三島由紀夫。キーン氏は三島由紀夫との交流も深かった。三島由紀夫の最後の長編小説「豊饒の海」の原稿に記された完成日は、三島の割腹自殺の日付(昭和45年11月25日)となっていたという。
その最終章の原稿をキーン氏が預かったのは8月だった。すなわち三島にとって、自決する日は決まっており、その自決の日にこの小説が完成せねばならなかったということだったという。キーン氏は、その謎について解明することができたのだろうか?
こういう謎の存在を知ったならば、その「豊饒の海」はいずれ読まねばならないな。
さすがに、愛菜ちゃんの本棚紹介にこの本は登場しなかった。
阿部公房の「砂の女」はかろうじて過去に読んだことがある。阿部氏があのカフカを敬愛していたとは本書を読んで初めて知った。

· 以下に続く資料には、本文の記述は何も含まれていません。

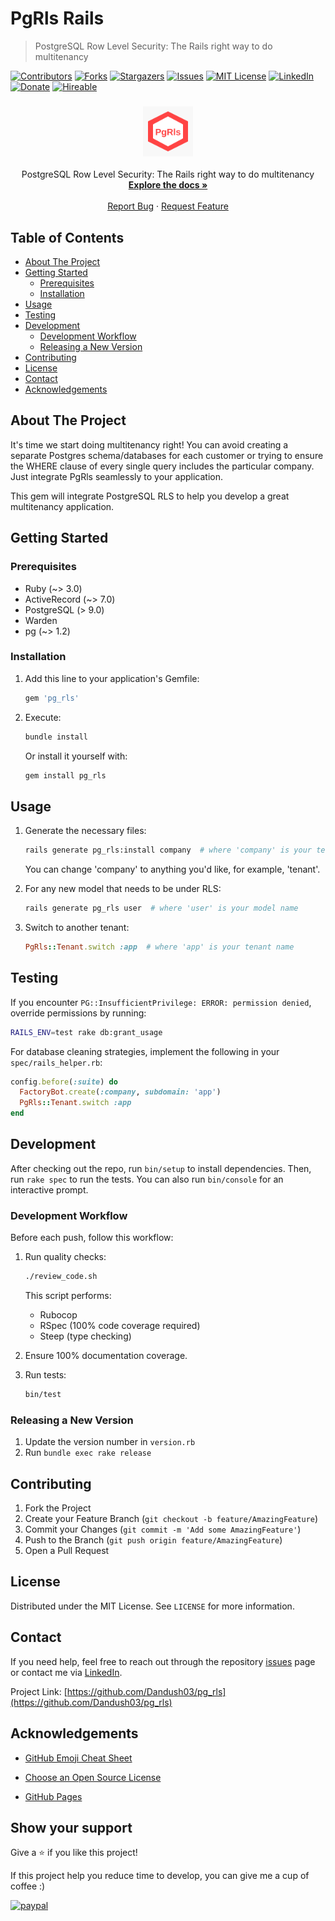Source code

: # PgRls Rails

> PostgreSQL Row Level Security: The Rails right way to do multitenancy

[![Contributors][contributors-shield]][contributors-url]
[![Forks][forks-shield]][forks-url]
[![Stargazers][stars-shield]][stars-url]
[![Issues][issues-shield]][issues-url]
[![MIT License][license-shield]][license-url]
[![LinkedIn][linkedin-shield]][linkedin-url]
[![Donate][donate]][paypal-donate-code]
[![Hireable][hireable]][hireable-url]

<p align="center">
  
  <h3 align="center">
    <a href="https://github.com/Dandush03/pg_rls">
        <img src="./assets/logo.svg" alt="Logo" width="80" height="80">
    </a>
  </h3>

  <p align="center">
    PostgreSQL Row Level Security: The Rails right way to do multitenancy
    <br />
    <a href="https://github.com/Dandush03/pg_rls/wiki"><strong>Explore the docs »</strong></a>
    <br />
    <br />
    <a href="https://github.com/Dandush03/pg_rls/issues">Report Bug</a>
    ·
    <a href="https://github.com/Dandush03/pg_rls/issues">Request Feature</a>
  </p>
</p>

## Table of Contents

- [About The Project](#about-the-project)
- [Getting Started](#getting-started)
  - [Prerequisites](#prerequisites)
  - [Installation](#installation)
- [Usage](#usage)
- [Testing](#testing)
- [Development](#development)
  - [Development Workflow](#development-workflow)
  - [Releasing a New Version](#releasing-a-new-version)
- [Contributing](#contributing)
- [License](#license)
- [Contact](#contact)
- [Acknowledgements](#acknowledgements)

## About The Project

It's time we start doing multitenancy right! You can avoid creating a separate Postgres schema/databases for each customer or trying to ensure the WHERE clause of every single query includes the particular company. Just integrate PgRls seamlessly to your application.

This gem will integrate PostgreSQL RLS to help you develop a great multitenancy application.

## Getting Started

### Prerequisites

- Ruby (~> 3.0)
- ActiveRecord (~> 7.0)
- PostgreSQL (> 9.0)
- Warden
- pg (~> 1.2)

### Installation

1. Add this line to your application's Gemfile:

   ```ruby
   gem 'pg_rls'
   ```

2. Execute:

   ```bash
   bundle install
   ```

   Or install it yourself with:

   ```bash
   gem install pg_rls
   ```

## Usage

1. Generate the necessary files:

   ```bash
   rails generate pg_rls:install company  # where 'company' is your tenant model name
   ```

   You can change 'company' to anything you'd like, for example, 'tenant'.

2. For any new model that needs to be under RLS:

   ```bash
   rails generate pg_rls user  # where 'user' is your model name
   ```

3. Switch to another tenant:

   ```ruby
   PgRls::Tenant.switch :app  # where 'app' is your tenant name
   ```

## Testing

If you encounter `PG::InsufficientPrivilege: ERROR: permission denied`, override permissions by running:

```bash
RAILS_ENV=test rake db:grant_usage
```

For database cleaning strategies, implement the following in your `spec/rails_helper.rb`:

```ruby
config.before(:suite) do
  FactoryBot.create(:company, subdomain: 'app')
  PgRls::Tenant.switch :app
end
```

## Development

After checking out the repo, run `bin/setup` to install dependencies. Then, run `rake spec` to run the tests. You can also run `bin/console` for an interactive prompt.

### Development Workflow

Before each push, follow this workflow:

1. Run quality checks:

   ```bash
   ./review_code.sh
   ```

   This script performs:
   - Rubocop
   - RSpec (100% code coverage required)
   - Steep (type checking)

2. Ensure 100% documentation coverage.

3. Run tests:

   ```bash
   bin/test
   ```

### Releasing a New Version

1. Update the version number in `version.rb`
2. Run `bundle exec rake release`

## Contributing

1. Fork the Project
2. Create your Feature Branch (`git checkout -b feature/AmazingFeature`)
3. Commit your Changes (`git commit -m 'Add some AmazingFeature'`)
4. Push to the Branch (`git push origin feature/AmazingFeature`)
5. Open a Pull Request

## License

Distributed under the MIT License. See `LICENSE` for more information.

## Contact

If you need help, feel free to reach out through the repository [issues](https://github.com/dandush03/pg_rls/issues) page or contact me via [LinkedIn](https://www.linkedin.com/in/daniel-laloush/).

Project Link: [https://github.com/Dandush03/pg_rls](https://github.com/Dandush03/pg_rls)

## Acknowledgements

- [GitHub Emoji Cheat Sheet](https://www.webpagefx.com/tools/emoji-cheat-sheet)

- [Choose an Open Source License](https://choosealicense.com)
- [GitHub Pages](https://pages.github.com)

## Show your support

Give a ⭐️ if you like this project!

If this project help you reduce time to develop, you can give me a cup of coffee :)

[![paypal][paypal-url]][paypal-donate-code]

[contributors-shield]: https://img.shields.io/github/contributors/Dandush03/pg_rls.svg?style=flat-square
[contributors-url]: https://github.com/Dandush03/pg_rls/graphs/contributors
[forks-shield]: https://img.shields.io/github/forks/Dandush03/pg_rls.svg?style=flat-square
[forks-url]: https://github.com/Dandush03/pg_rls/network/members
[stars-shield]: https://img.shields.io/github/stars/Dandush03/pg_rls.svg?style=flat-square
[stars-url]: https://github.com/Dandush03/pg_rls/stargazers
[issues-shield]: https://img.shields.io/github/issues/Dandush03/pg_rls.svg?style=flat-square
[issues-url]: https://github.com/Dandush03/pg_rls/issues
[license-shield]: https://img.shields.io/github/license/Dandush03/pg_rls.svg?style=flat-square
[license-url]: https://github.com/Dandush03/pg_rls/blob/master/LICENSE.txt
[linkedin-shield]: https://img.shields.io/badge/-LinkedIn-black.svg?style=flat-square&logo=linkedin&colorB=555
[linkedin-url]: https://www.linkedin.com/in/daniel-laloush/
[hireable-url]: https://www.linkedin.com/in/daniel-laloush/
[paypal-url]: https://www.paypalobjects.com/en_US/i/btn/btn_donateCC_LG.gif
[paypal-donate-code]: https://www.paypal.com/donate?hosted_button_id=QKZFZAMQNC8JL
[donate]: https://img.shields.io/badge/Donate-PayPal-blue.svg
[hireable]: https://cdn.rawgit.com/hiendv/hireable/master/styles/flat/yes.svg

そして、司馬遼太郎。ともかく、司馬は知識が莫大で、キーン氏と対談したときにも、キーン氏が答えやすい話題を提供しながら、話をどんどん展開していくというので、キーン氏が驚嘆し、非常に尊敬もしていた。感謝もしていた。あのキーン氏を驚嘆させるほどであるから、司馬氏の莫大な知識というのは想像を絶する。
キーン氏曰く。「私は司馬の著作を高く評価しているが、小説家としてよりも、素晴らしい人間としての彼が、私の記憶の中で生きている。私のこういう見解は、作品に全身全霊を捧げていた彼をがっかりさせるだろうが、成功した作家を発見することなどより、司馬のような人物を見出すことのほうが、よっぽど稀有なのだ。彼は立派な男であった。その意味は、単に間違いをおかさない、といった月並みなことではない。愛国的な情熱によってではなく、日本人であることの、歴史を通じた冷静な認識によって、彼の著作は国民全体を鼓舞したのである。」